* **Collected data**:
★ ★ ★
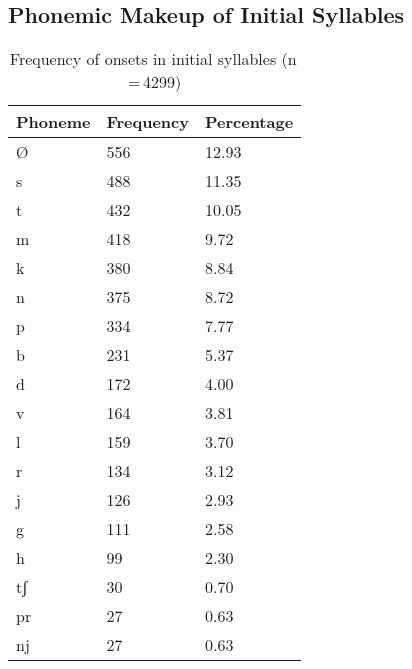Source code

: \subsection{Phonemic Makeup of Initial Syllables}

\begin{table}[pth]\centering
\caption[Frequency of onsets in initial syllables]{Frequency of onsets in initial syllables (n\,=\,4299)}
\begin{tabu} to 0.5\textwidth{X X[c] X[c]}
\tableheaderfont\toprule
Phoneme
	& Frequency
	& Percentage
	\\
	
\toprule

Ø
	& 556
	& 12.93\pct
	\\

\midrule

s
	& 488
	& 11.35\pct
	\\

t
	& 432
	& 10.05\pct
	\\

m
	& 418
	& 9.72\pct
	\\

k
	& 380
	& 8.84\pct
	\\

n
	& 375
	& 8.72\pct
	\\

p
	& 334
	& 7.77\pct
	\\

b
	& 231
	& 5.37\pct
	\\

d
	& 172
	& 4.00\pct
	\\

v
	& 164
	& 3.81\pct
	\\

l
	& 159
	& 3.70\pct
	\\

r
	& 134
	& 3.12\pct
	\\

j
	& 126
	& 2.93\pct
	\\

g
	& 111
	& 2.58\pct
	\\

h
	& 99
	& 2.30\pct
	\\

tʃ
	& 30
	& 0.70\pct
	\\

pr
	& 27
	& 0.63\pct
	\\

nj
	& 27
	& 0.63\pct
	\\


\end{tabu}
\end{table}
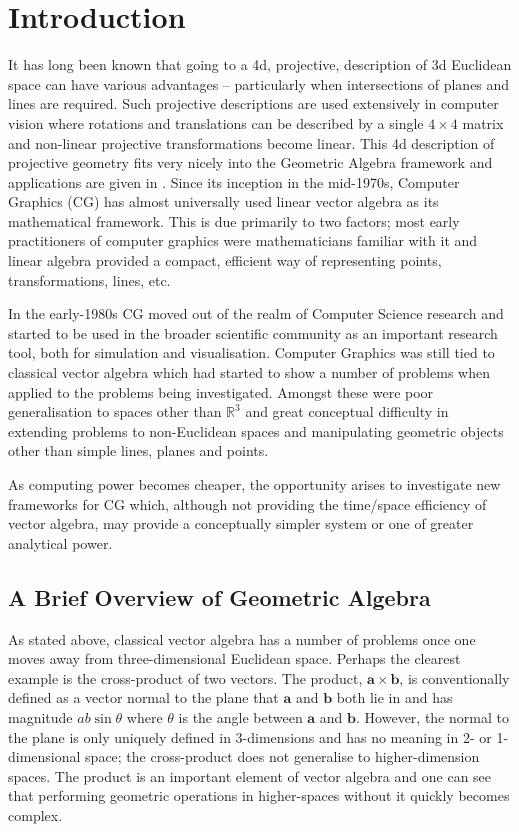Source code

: \chapter{Introduction}

It has long been known that going to a 4d, projective, description
of 3d Euclidean space can have various advantages -- particularly
when intersections of planes and lines are required. Such
projective descriptions are used extensively in computer vision
where rotations and translations can be described by a single
$4\times 4$ matrix and non-linear projective transformations
become linear. This 4d description of projective geometry fits
very nicely into the Geometric Algebra framework and applications
are given in \cite{HZ91,IJPR00}. 
Since its inception in the mid-1970s, Computer Graphics (CG) has almost
universally used linear vector algebra as its mathematical framework.
This is due primarily to two factors; most early practitioners of
computer graphics were mathematicians familiar with it and 
linear algebra provided a compact, efficient way of representing points, 
transformations, lines, etc.

In the early-1980s CG moved out of the realm of Computer
Science research and started to be used in the broader scientific 
community as an important research tool, both for simulation and visualisation.
Computer Graphics was still tied to classical vector algebra which
had started to show a number of problems when applied to the problems
being investigated. Amongst these were poor generalisation to
spaces other than $\mathbb{R}^3$ and great conceptual difficulty 
in extending problems to non-Euclidean spaces and
manipulating geometric objects other than simple lines, planes and points.

As computing power becomes cheaper, the opportunity
arises to investigate new
frameworks for CG which, although not providing the time/space
efficiency of vector algebra, may provide a conceptually simpler
system or one of greater analytical power.

\section{A Brief Overview of Geometric Algebra}

As stated above, classical vector algebra has a number of problems
once one moves away from three-dimensional Euclidean space. Perhaps the
clearest example is the cross-product of two vectors.  The product, $\mathbf{a}
\times \mathbf{b}$, is conventionally defined as a vector normal to the plane
that $\mathbf{a}$ and $\mathbf{b}$ both lie in and has magnitude $ab\sin\theta$
where $\theta$ is the angle between $\mathbf{a}$ and $\mathbf{b}$. However, the
normal to the plane is only uniquely defined in 3-dimensions and has no meaning
in 2- or 1-dimensional space; the cross-product does not generalise to
higher-dimension spaces. The product is an important element of vector
algebra and one can see that performing geometric operations in higher-spaces
without it quickly becomes complex.


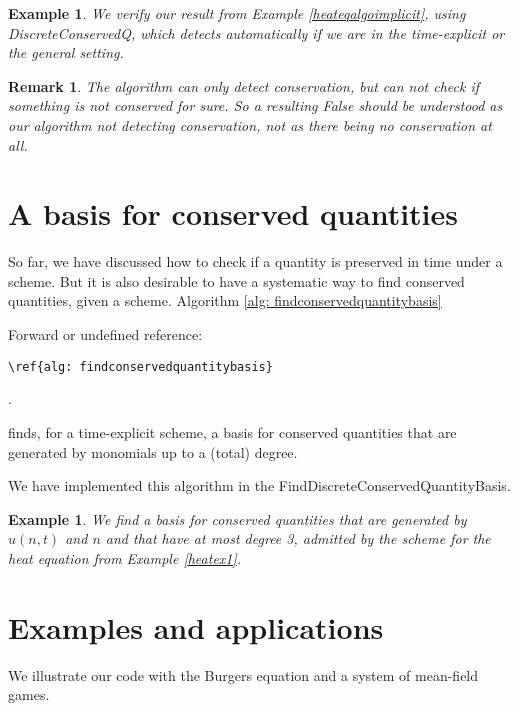 \documentclass[sigconf,twocolumn]{acmart}
\newcommand{\1}{{\chi}}
\numberwithin{equation}{section}
\theoremstyle{thmlemcorr}
\numberwithin{theorem}{section}
\theoremstyle{thmlemcorr*}
\theoremstyle{defi}
\theoremstyle{remexample}
\newtheorem{remark}[theorem]{Remark}
\newtheorem{example}[theorem]{Example}
\theoremstyle{ass}
\begin{document}
	\begin{example}
		We verify our result from Example \ref{heateqalgoimplicit}, using {\sc DiscreteConservedQ}, which detects automatically if we are in the time-explicit or the general setting.
		
		\begin{small}
		
		
		\end{small}
	\end{example}
\begin{remark}
	The algorithm can only detect conservation, but can not check if something is not conserved for sure. So a resulting {\sc False} should be understood as our algorithm not detecting conservation, not as there being no conservation at all.
\end{remark}
\section{A basis for conserved quantities}
\label{bfcq}
So far, we have discussed how to check if a quantity is preserved in time under a scheme. But it is also desirable to have a systematic way to find conserved quantities, given a scheme.
Algorithm \ref{alg: findconservedquantitybasis}
 {\color{red} Forward or undefined reference: \begin{verbatim}\ref{alg: findconservedquantitybasis}\end{verbatim}.}
 finds, for a time-explicit scheme, a basis for conserved quantities that are generated by monomials up to a (total) degree. 

We have implemented this algorithm in the {\sc FindDiscreteConservedQuantityBasis}.
\begin{example}
	We find a basis for conserved quantities that are generated by \(u(n,t)\) and \(n\) and that have at most degree 3, admitted by the scheme for the heat equation from Example \ref{heatex1}.
	
	\begin{small}
		
		
	\end{small}
\end{example}
\section{Examples and applications}
\label{eaa}
We illustrate our code with the Burgers equation and a system of mean-field games.
\end{document}
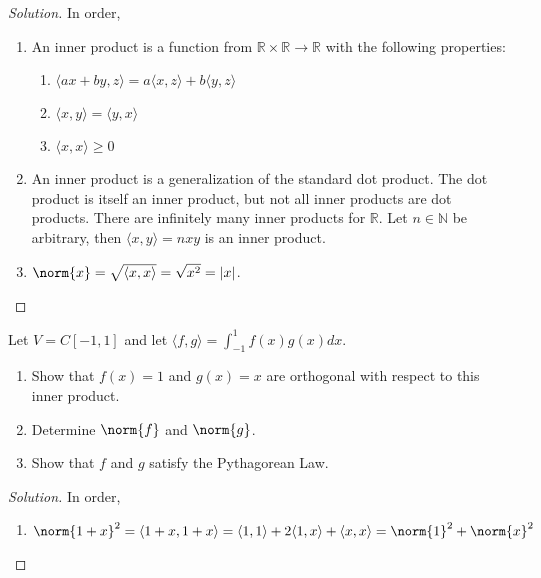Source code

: \documentclass[crop=false,class=book,oneside]{standalone}                      %
\begin{document}
        \begin{proof}[Solution]
        In order,
        \begin{enumerate}
            \item An inner product is a function from $\mathbb{R}\times \mathbb{R}\rightarrow \mathbb{R}$ with the following properties:
            \begin{enumerate}
                \item $\langle ax+by,z\rangle = a\langle x,z\rangle+b\langle y,z\rangle$
                \item $\langle x,y\rangle = \langle y,x \rangle$
                \item $\langle x,x\rangle \geq 0$
            \end{enumerate}
            \item An inner product is a generalization of the standard dot product. The dot product is itself an inner product, but not all inner products are dot products. There are infinitely many inner products for $\mathbb{R}$. Let $n\in \mathbb{N}$ be arbitrary, then $\langle x,y \rangle = nxy$ is an inner product.
            \item $\norm{x} = \sqrt{\langle x,x \rangle } = \sqrt{x^2}= |x|$.
        \end{enumerate}
        \end{proof}
        \begin{problem}
        Let $V = C[-1,1]$ and let $\langle f,g\rangle = \int_{-1}^{1} f(x)g(x)dx$.
        \begin{enumerate}
            \item Show that $f(x)=1$ and $g(x) = x$ are orthogonal with respect to this inner product.
            \item Determine $\norm{f}$ and $\norm{g}$.
            \item Show that $f$ and $g$ satisfy the Pythagorean Law.
        \end{enumerate}
        \end{problem}
        \begin{proof}[Solution]
        In order,
        \begin{enumerate}
            \item $\norm{1+x}^2 = \langle 1+x,1+x\rangle = \langle 1,1\rangle + 2\langle 1,x \rangle + \langle x,x\rangle = \norm{1}^2 + \norm{x}^2$
        \end{enumerate}
        \end{proof}
\end{document}
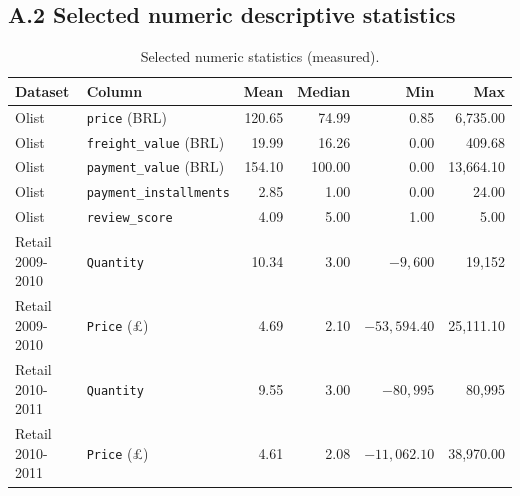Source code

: \documentclass[11pt,a4paper]{article}
\newcommand{\code}[1]{\texttt{#1}}
\begin{document}
\subsection*{A.2 Selected numeric descriptive statistics}
\begin{table}[H]
\centering
\small
\caption{Selected numeric statistics (measured).\label{tab:appendix-num}}
\begin{tabular}{llrrrr}
\toprule
\textbf{Dataset} & \textbf{Column} & \textbf{Mean} & \textbf{Median} & \textbf{Min} & \textbf{Max} \\
\midrule
Olist & \code{price} (BRL) & 120.65 & 74.99 & 0.85 & 6{,}735.00 \\
Olist & \code{freight\_value} (BRL) & 19.99 & 16.26 & 0.00 & 409.68 \\
Olist & \code{payment\_value} (BRL) & 154.10 & 100.00 & 0.00 & 13{,}664.10 \\
Olist & \code{payment\_installments} & 2.85 & 1.00 & 0.00 & 24.00 \\
Olist & \code{review\_score} & 4.09 & 5.00 & 1.00 & 5.00 \\
Retail 2009-2010 & \code{Quantity} & 10.34 & 3.00 & $-9{,}600$ & 19{,}152 \\
Retail 2009-2010 & \code{Price} (\pounds) & 4.69 & 2.10 & $-53{,}594.40$ & 25{,}111.10 \\
Retail 2010-2011 & \code{Quantity} & 9.55 & 3.00 & $-80{,}995$ & 80{,}995 \\
Retail 2010-2011 & \code{Price} (\pounds) & 4.61 & 2.08 & $-11{,}062.10$ & 38{,}970.00 \\
\bottomrule
\end{tabular}
\end{table}
\end{document}
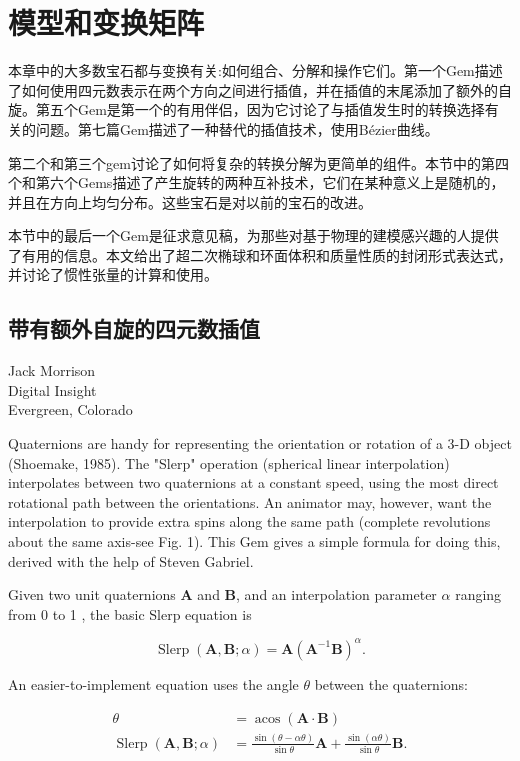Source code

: \chapter{模型和变换矩阵}
本章中的大多数宝石都与变换有关:如何组合、分解和操作它们。第一个Gem描述了如何使用四元数表示在两个方向之间进行插值，并在插值的末尾添加了额外的自旋。第五个Gem是第一个的有用伴侣，因为它讨论了与插值发生时的转换选择有关的问题。第七篇Gem描述了一种替代的插值技术，使用B\'ezier曲线。

第二个和第三个gem讨论了如何将复杂的转换分解为更简单的组件。本节中的第四个和第六个Gems描述了产生旋转的两种互补技术，它们在某种意义上是随机的，并且在方向上均匀分布。这些宝石是对以前的宝石的改进。

本节中的最后一个Gem是征求意见稿，为那些对基于物理的建模感兴趣的人提供了有用的信息。本文给出了超二次椭球和环面体积和质量性质的封闭形式表达式，并讨论了惯性张量的计算和使用。

\newpage
\section{带有额外自旋的四元数插值}
\begin{center}
\small{
Jack Morrison\\
Digital Insight\\
Evergreen, Colorado}
\end{center}

Quaternions are handy for representing the orientation or rotation of a 3-D object (Shoemake, 1985). The "Slerp" operation (spherical linear interpolation) interpolates between two quaternions at a constant speed, using the most direct rotational path between the orientations. An animator may, however, want the interpolation to provide extra spins along the same path (complete revolutions about the same axis-see Fig. 1). This Gem gives a simple formula for doing this, derived with the help of Steven Gabriel.

Given two unit quaternions $\mathbf{A}$ and $\mathbf{B}$, and an interpolation parameter $\alpha$ ranging from 0 to 1 , the basic Slerp equation is

$$
\operatorname{Slerp}(\mathbf{A}, \mathbf{B} ; \alpha)=\mathbf{A}\left(\mathbf{A}^{-1} \mathbf{B}\right)^{\alpha} .
$$

An easier-to-implement equation uses the angle $\theta$ between the quaternions:

$$
\begin{aligned}
\theta &=\operatorname{acos}(\mathbf{A} \cdot \mathbf{B}) \\
\operatorname{Slerp}(\mathbf{A}, \mathbf{B} ; \alpha) &=\frac{\sin (\theta-\alpha \theta)}{\sin \theta} \mathbf{A}+\frac{\sin (\alpha \theta)}{\sin \theta} \mathbf{B} .
\end{aligned}
$$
★ ★ ★
* **How to complete this task**: All that should be printed is the run of lines above from the one with "(BRL) & 120.65" through the one with "第二个和第三个gem讨论了如", both included, exactly as given, with pictures left out.

* **Finished task**:
Olist & \code{price} (BRL) & 120.65 & 74.99 & 0.85 & 6{,}735.00 \\
Olist & \code{freight\_value} (BRL) & 19.99 & 16.26 & 0.00 & 409.68 \\
Olist & \code{payment\_value} (BRL) & 154.10 & 100.00 & 0.00 & 13{,}664.10 \\
Olist & \code{payment\_installments} & 2.85 & 1.00 & 0.00 & 24.00 \\
Olist & \code{review\_score} & 4.09 & 5.00 & 1.00 & 5.00 \\
Retail 2009-2010 & \code{Quantity} & 10.34 & 3.00 & $-9{,}600$ & 19{,}152 \\
Retail 2009-2010 & \code{Price} (\pounds) & 4.69 & 2.10 & $-53{,}594.40$ & 25{,}111.10 \\
Retail 2010-2011 & \code{Quantity} & 9.55 & 3.00 & $-80{,}995$ & 80{,}995 \\
Retail 2010-2011 & \code{Price} (\pounds) & 4.61 & 2.08 & $-11{,}062.10$ & 38{,}970.00 \\
\bottomrule
\end{tabular}
\end{table}
\end{document}
Source code

: \chapter{模型和变换矩阵}
本章中的大多数宝石都与变换有关:如何组合、分解和操作它们。第一个Gem描述了如何使用四元数表示在两个方向之间进行插值，并在插值的末尾添加了额外的自旋。第五个Gem是第一个的有用伴侣，因为它讨论了与插值发生时的转换选择有关的问题。第七篇Gem描述了一种替代的插值技术，使用B\'ezier曲线。

第二个和第三个gem讨论了如何将复杂的转换分解为更简单的组件。本节中的第四个和第六个Gems描述了产生旋转的两种互补技术，它们在某种意义上是随机的，并且在方向上均匀分布。这些宝石是对以前的宝石的改进。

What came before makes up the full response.